Identify

Generate Checksums & Check for duplicates

This module implements checksum generation and duplicate detection.

check_collisions(checksums: List[str]) → Set[str]

Checks checksum collisions given a list of checksums as strings. Returns a set of collisions if any such are found.

Parameters:checksums (List[str]) – List of checksums that must be checked for collisions.
Returns:A set of colliding checksums. Empty if none are found.
Return type:Set[str]
check_duplicates(files: List[digiarch.internals.FileInfo], save_path: pathlib.Path) → None

Generates a file with checksum collisions, indicating that duplicates are present.

Parameters:
  • files (List[FileInfo]) – Files for which duplicates should be checked.
  • save_path (Path) – Path to which the checksum collision information should be saved.
checksum_worker(file_info: digiarch.internals.FileInfo) → digiarch.internals.FileInfo

Worker used when multiprocessing checksums of FileInfo objects.

Parameters:fileinfo (FileInfo) – The FileInfo object that must be updated with a new checksum value.
Returns:The FileInfo object with an updated checksum value.
Return type:FileInfo
file_checksum(file: pathlib.Path) → str

Calculate the checksum of an input file using BLAKE2.
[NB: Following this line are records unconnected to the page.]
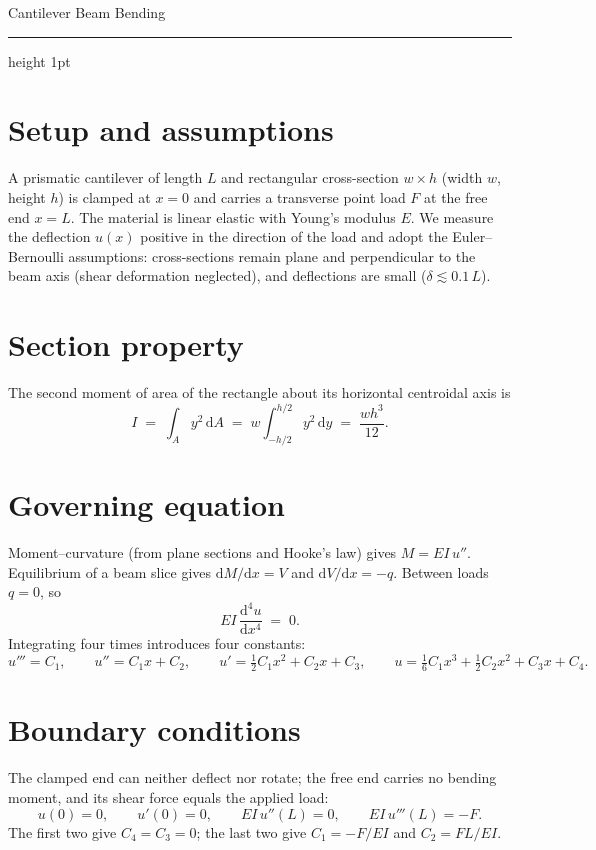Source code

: \documentclass[10pt,a4paper]{article}
\begin{document}
{\LARGE Cantilever Beam Bending}
\medskip
{\color{celline}\hrule height 1pt}

\section*{Setup and assumptions}
A prismatic cantilever of length $L$ and rectangular cross-section $w \times h$
(width $w$, height $h$) is clamped at $x = 0$ and carries a transverse point load
$F$ at the free end $x = L$. The material is linear elastic with Young's modulus
$E$. We measure the deflection $u(x)$ positive in the direction of the load and
adopt the Euler--Bernoulli assumptions: cross-sections remain plane and
perpendicular to the beam axis (shear deformation neglected), and deflections are
small ($\delta \lesssim 0.1\,L$).

\section*{Section property}
The second moment of area of the rectangle about its horizontal centroidal axis is
\begin{equation}
I \;=\; \int_A y^2 \,\mathrm{d}A \;=\; w \int_{-h/2}^{h/2} y^2 \,\mathrm{d}y
\;=\; \frac{w h^3}{12}.
\end{equation}

\section*{Governing equation}
Moment--curvature (from plane sections and Hooke's law) gives $M = EI\,u''$.
Equilibrium of a beam slice gives $\mathrm{d}M/\mathrm{d}x = V$ and
$\mathrm{d}V/\mathrm{d}x = -q$. Between loads $q = 0$, so
\begin{equation}
EI \,\frac{\mathrm{d}^4 u}{\mathrm{d}x^4} \;=\; 0 .
\end{equation}
Integrating four times introduces four constants:
\begin{equation}
u''' = C_1, \qquad
u'' = C_1 x + C_2, \qquad
u' = \tfrac{1}{2}C_1 x^2 + C_2 x + C_3, \qquad
u = \tfrac{1}{6}C_1 x^3 + \tfrac{1}{2}C_2 x^2 + C_3 x + C_4 .
\end{equation}

\section*{Boundary conditions}
The clamped end can neither deflect nor rotate; the free end carries no bending
moment, and its shear force equals the applied load:
\begin{equation}
u(0) = 0, \qquad u'(0) = 0, \qquad EI\,u''(L) = 0, \qquad EI\,u'''(L) = -F .
\end{equation}
The first two give $C_4 = C_3 = 0$; the last two give $C_1 = -F/EI$ and
$C_2 = FL/EI$.
\end{document}
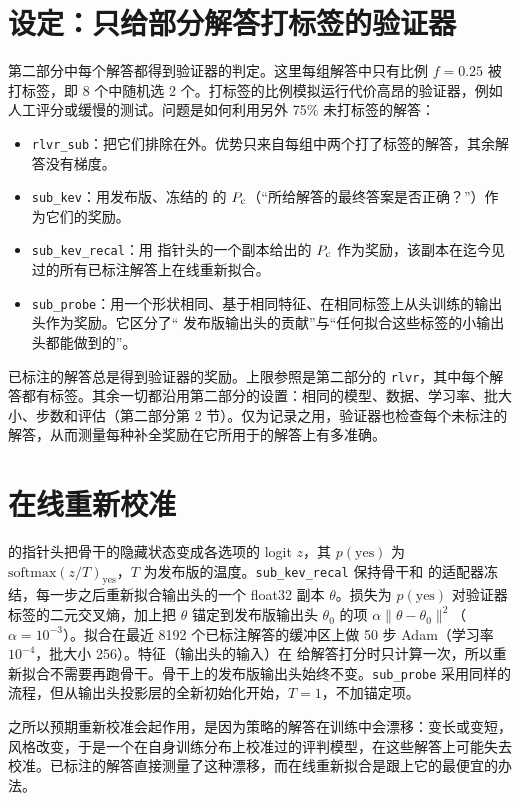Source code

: 
\section{设定：只给部分解答打标签的验证器}\label{sec:setting}

第二部分中每个解答都得到验证器的判定。这里每组解答中只有比例 $f=0.25$ 被打标签，即 8 个中随机选 2 个。打标签的比例模拟运行代价高昂的验证器，例如人工评分或缓慢的测试。问题是如何利用另外 75\% 未打标签的解答：
\begin{itemize}
\item \texttt{rlvr\_sub}：把它们排除在外。优势只来自每组中两个打了标签的解答，其余解答没有梯度。
\item \texttt{sub\_kev}：用发布版、冻结的 \kev{} 的 $\pc$（“所给解答的最终答案是否正确？”）作为它们的奖励。
\item \texttt{sub\_kev\_recal}：用 \kev{} 指针头的一个副本给出的 $\pc$ 作为奖励，该副本在迄今见过的所有已标注解答上在线重新拟合。
\item \texttt{sub\_probe}：用一个形状相同、基于相同特征、在相同标签上从头训练的输出头作为奖励。它区分了“\kev{} 发布版输出头的贡献”与“任何拟合这些标签的小输出头都能做到的”。
\end{itemize}
已标注的解答总是得到验证器的奖励。上限参照是第二部分的 \texttt{rlvr}，其中每个解答都有标签。其余一切都沿用第二部分的设置：相同的模型、数据、学习率、批大小、步数和评估（第二部分第 2 节）。仅为记录之用，验证器也检查每个未标注的解答，从而测量每种补全奖励在它所用于的解答上有多准确。

\section{在线重新校准}\label{sec:recal}

\kev{} 的指针头把骨干的隐藏状态变成各选项的 logit $z$，其 $p(\text{yes})$ 为 $\mathrm{softmax}(z/T)_{\text{yes}}$，$T$ 为发布版的温度。\texttt{sub\_kev\_recal} 保持骨干和 \kev{} 的适配器冻结，每一步之后重新拟合输出头的一个 float32 副本 $\theta$。损失为 $p(\text{yes})$ 对验证器标签的二元交叉熵，加上把 $\theta$ 锚定到发布版输出头 $\theta_0$ 的项 $\alpha\lVert\theta-\theta_0\rVert^2$（$\alpha=10^{-3}$）。拟合在最近 8192 个已标注解答的缓冲区上做 50 步 Adam（学习率 $10^{-4}$，批大小 256）。特征（输出头的输入）在 \kev{} 给解答打分时只计算一次，所以重新拟合不需要再跑骨干。骨干上的发布版输出头始终不变。\texttt{sub\_probe} 采用同样的流程，但从输出头投影层的全新初始化开始，$T=1$，不加锚定项。

之所以预期重新校准会起作用，是因为策略的解答在训练中会漂移：变长或变短，风格改变，于是一个在自身训练分布上校准过的评判模型，在这些解答上可能失去校准。已标注的解答直接测量了这种漂移，而在线重新拟合是跟上它的最便宜的办法。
Parameters:file (Path) – The file for which to calculate the checksum. Expects a pathlib.Path object.
Returns:The hex checksum of the input file.
Return type:str
generate_checksums(files: List[digiarch.internals.FileInfo]) → List[digiarch.internals.FileInfo]
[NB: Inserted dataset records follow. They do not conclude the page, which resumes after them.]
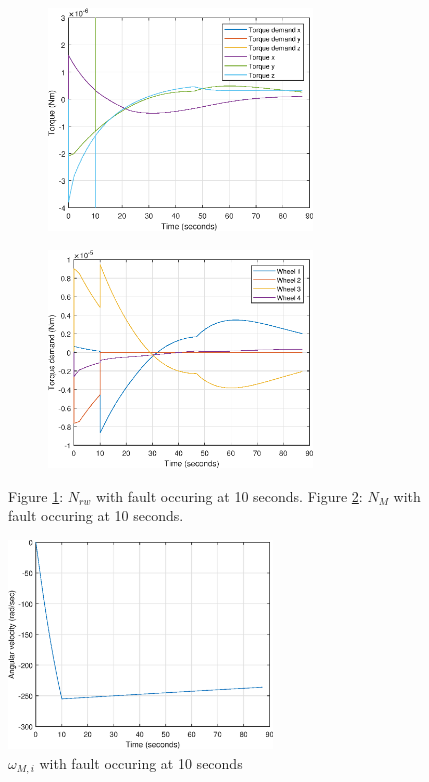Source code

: \begin{figure}[H]
	\centering
	\begin{subfigure}{.5\textwidth}
	\centering
\includegraphics[width=70mm]{figures/smooth3dtorque}
\caption{}
	\label{fig:resreconfig_nrw}
	\end{subfigure}%
	\begin{subfigure}{.5\textwidth}
	\centering
\includegraphics[width=70mm]{figures/smooth_motor_torque}
\caption{}
\label{fig:resreconfig_nm}
	\end{subfigure}
	\caption{Figure \ref{fig:resreconfig_nrw}: $N_{rw}$ with fault occuring at 10 seconds. Figure \ref{fig:resreconfig_nm}: $N_M$ with fault occuring at 10 seconds.}
	\label{fig:resreconfig}
\end{figure}

%

\begin{figure} [H]
\centering
\includegraphics[width=70mm]{figures/smooth_omega_residual}
\caption{$\omega_{M,i}$ with fault occuring at 10 seconds}
\label{fig:resreconfig_ome}
\end{figure} 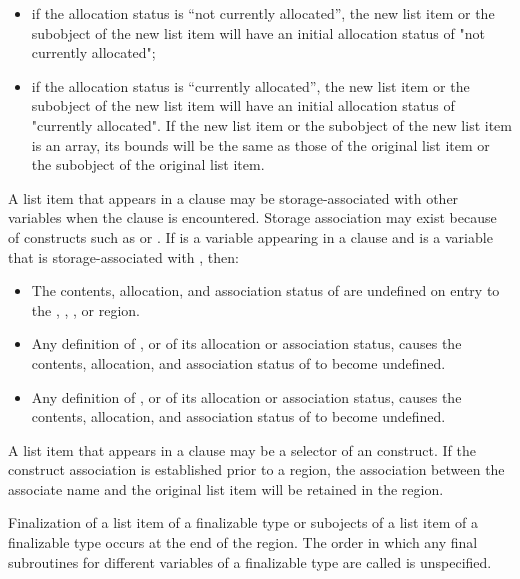\begin{itemize}
\item if the allocation status is ``not currently allocated'', the new list item or the subobject 
of the new list item will have an initial allocation status of "not currently allocated";

\item if the allocation status is ``currently allocated'', the new list item or the subobject of 
the new list item will have an initial allocation status of "currently allocated". If the 
new list item or the subobject of the new list item is an array, its bounds will be the 
same as those of the original list item or the subobject of the original list item.
\end{itemize}

A list item that appears in a  clause may be storage-associated with other 
variables when the  clause is encountered. Storage association may exist 
because of constructs such as  or . If  is a variable appearing 
in a  clause and  is a variable that is storage-associated with , then:

\begin{itemize}
\item The contents, allocation, and association status of  are undefined on entry to the 
, , , or  region.

\item Any definition of , or of its allocation or association status, causes the contents, 
allocation, and association status of  to become undefined. 

\item Any definition of , or of its allocation or association status, causes the contents, 
allocation, and association status of  to become undefined. 
\end{itemize}

A list item that appears in a  clause may be a selector of an  
construct. If the construct association is established prior to a  region, the 
association between the associate name and the original list item will be retained in the 
region.

Finalization of a list item of a finalizable type or subojects of a list item of a finalizable type occurs at the end of the region. The order in which any final subroutines for different variables of a finalizable type are called is unspecified.
\fortranspecificend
Multiprocesses a list of FileInfo object in order to assign new checksums.

Parameters:files (List[FileInfo]) – List of FileInfo objects that need checksums.
Returns:The updated list of FileInfo objects.
Return type:List[FileInfo]

Identify Files

Identify files using siegfried

identify(files: List[digiarch.internals.FileInfo], path: pathlib.Path) → List[digiarch.internals.FileInfo]

Identify all files in a list, and return the updated list.

Parameters:files (List[FileInfo]) – Files to identify.
Returns:Input files with updated Identification information.
Return type:List[FileInfo]
sf_id(path: pathlib.Path) → Dict[pathlib.Path, digiarch.internals.Identification]

Identify files using siegfried and update FileInfo with obtained PUID, signature name, and warning if applicable.

Parameters:path (pathlib.Path) – Path in which to identify files.
Returns:Dictionary containing file path and associated identification information obtained from siegfried’s stdout.
Return type:Dict[Path, Identification]
Raises:IdentificationError – If running siegfried or loading of the resulting JSON output fails, an IdentificationError is thrown.
update_file_info(file_info: digiarch.internals.FileInfo, id_info: Dict[pathlib.Path, digiarch.internals.Identification]) → digiarch.internals.FileInfo

Generate Reports

Reporting utilities for file discovery.

report_results(files: List[digiarch.internals.FileInfo], save_path: pathlib.Path) → None

Generates reports of explore_dir() results.

Parameters:
  • files (List[FileInfo]) – The files to report on.
  • save_path (str) – The path in which to save the reports.